▸ **Problem to solve**
Given the entries below, copy each of them out exactly.

Data items:
⁂

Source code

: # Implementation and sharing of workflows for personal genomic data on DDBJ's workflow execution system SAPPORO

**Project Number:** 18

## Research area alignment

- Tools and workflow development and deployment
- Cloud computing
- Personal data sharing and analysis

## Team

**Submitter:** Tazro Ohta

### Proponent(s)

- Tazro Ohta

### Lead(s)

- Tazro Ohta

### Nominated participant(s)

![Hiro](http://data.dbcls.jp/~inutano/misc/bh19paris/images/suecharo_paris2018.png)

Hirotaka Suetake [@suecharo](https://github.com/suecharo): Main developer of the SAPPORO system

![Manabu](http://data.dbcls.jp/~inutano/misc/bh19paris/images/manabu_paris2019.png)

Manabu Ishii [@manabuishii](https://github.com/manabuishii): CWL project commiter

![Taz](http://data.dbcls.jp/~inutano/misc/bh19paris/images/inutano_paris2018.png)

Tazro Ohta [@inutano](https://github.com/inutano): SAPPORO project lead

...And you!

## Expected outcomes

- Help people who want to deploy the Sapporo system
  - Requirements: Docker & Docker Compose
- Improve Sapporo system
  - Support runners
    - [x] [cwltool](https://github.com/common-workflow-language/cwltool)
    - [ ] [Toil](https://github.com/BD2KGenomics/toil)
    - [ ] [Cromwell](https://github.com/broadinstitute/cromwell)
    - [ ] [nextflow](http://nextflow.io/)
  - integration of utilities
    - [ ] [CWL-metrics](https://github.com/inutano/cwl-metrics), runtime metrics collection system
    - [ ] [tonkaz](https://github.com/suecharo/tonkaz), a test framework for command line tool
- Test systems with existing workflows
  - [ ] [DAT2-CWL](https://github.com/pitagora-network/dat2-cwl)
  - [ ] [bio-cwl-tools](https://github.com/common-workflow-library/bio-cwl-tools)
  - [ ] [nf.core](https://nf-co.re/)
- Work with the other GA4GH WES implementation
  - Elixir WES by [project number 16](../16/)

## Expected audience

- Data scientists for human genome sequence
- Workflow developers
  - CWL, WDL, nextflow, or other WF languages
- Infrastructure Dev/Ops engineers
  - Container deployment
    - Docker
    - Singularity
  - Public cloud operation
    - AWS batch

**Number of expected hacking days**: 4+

⁂

▸ **Solution for this task**
Source code

: # Implementation and sharing of workflows for personal genomic data on DDBJ's workflow execution system SAPPORO

**Project Number:** 18

## Research area alignment

- Tools and workflow development and deployment
- Cloud computing
- Personal data sharing and analysis

## Team

**Submitter:** Tazro Ohta

### Proponent(s)

- Tazro Ohta

### Lead(s)

- Tazro Ohta

### Nominated participant(s)

![Hiro](http://data.dbcls.jp/~inutano/misc/bh19paris/images/suecharo_paris2018.png)

Hirotaka Suetake [@suecharo](https://github.com/suecharo): Main developer of the SAPPORO system

![Manabu](http://data.dbcls.jp/~inutano/misc/bh19paris/images/manabu_paris2019.png)

Manabu Ishii [@manabuishii](https://github.com/manabuishii): CWL project commiter

![Taz](http://data.dbcls.jp/~inutano/misc/bh19paris/images/inutano_paris2018.png)

Tazro Ohta [@inutano](https://github.com/inutano): SAPPORO project lead

...And you!

## Expected outcomes

- Help people who want to deploy the Sapporo system
  - Requirements: Docker & Docker Compose
- Improve Sapporo system
  - Support runners
    - [x] [cwltool](https://github.com/common-workflow-language/cwltool)
    - [ ] [Toil](https://github.com/BD2KGenomics/toil)
    - [ ] [Cromwell](https://github.com/broadinstitute/cromwell)
    - [ ] [nextflow](http://nextflow.io/)
  - integration of utilities
    - [ ] [CWL-metrics](https://github.com/inutano/cwl-metrics), runtime metrics collection system
    - [ ] [tonkaz](https://github.com/suecharo/tonkaz), a test framework for command line tool
- Test systems with existing workflows
  - [ ] [DAT2-CWL](https://github.com/pitagora-network/dat2-cwl)
  - [ ] [bio-cwl-tools](https://github.com/common-workflow-library/bio-cwl-tools)
  - [ ] [nf.core](https://nf-co.re/)
- Work with the other GA4GH WES implementation
  - Elixir WES by [project number 16](../16/)

## Expected audience

- Data scientists for human genome sequence
- Workflow developers
  - CWL, WDL, nextflow, or other WF languages
- Infrastructure Dev/Ops engineers
  - Container deployment
    - Docker
    - Singularity
  - Public cloud operation
    - AWS batch

**Number of expected hacking days**: 4+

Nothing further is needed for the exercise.